4 Ways to Shake Up the Clinical Trial Process and Cut Costs

Stephanie Baum | MedCity News | February 1, 2012

A drug developer wants to shake up the clinical trial process through crowdsourcing as well as using telemedicine and greater data transparency. It believes implementing these together can cut the cost of doing clinical trials by 50 percent in the next two years.

Transparency Life Sciences is a New York-based startup that was founded by CEO Tomasz Sablinski, also currently the head of development at Celtic Therapeutics , and Marc Foster, Transparency’s chief operating officer, who previously worked at FoldRx Pharmaceuticals before it was acquired by Pfizer (NYSE:PFE). The company plans to develop refocused compounds before embarking on novel drugs. Foster spoke about the company’s plans in a phone interview with MedCity News.
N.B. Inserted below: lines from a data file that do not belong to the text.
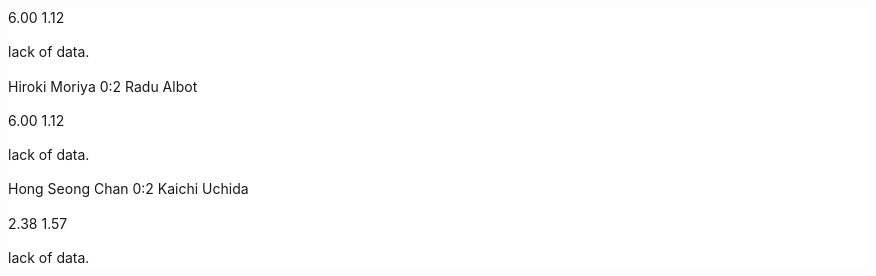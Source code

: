 6.00    1.12

lack of data.




Hiroki Moriya  0:2  Radu Albot

6.00    1.12

lack of data.




Hong Seong Chan  0:2  Kaichi Uchida

2.38    1.57

lack of data.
Crowdsourcing. “What’s wrong with the current system is clinical trials are mostly designed by a small group of opinion leaders who are experts in their fields, so we’re getting a very limited perspective of how these trials should be designed. [Clinical trials] suffer from that because they are not taking in a broad enough range of ideas from the field,” Foster said. He said his company wants to adopt something like what Topcoder has popularized in the technology sector — offering ways to design and implement a project in the form of “challenges.” Individuals submit ideas to create an efficient version of what a company wants and get a monetary award.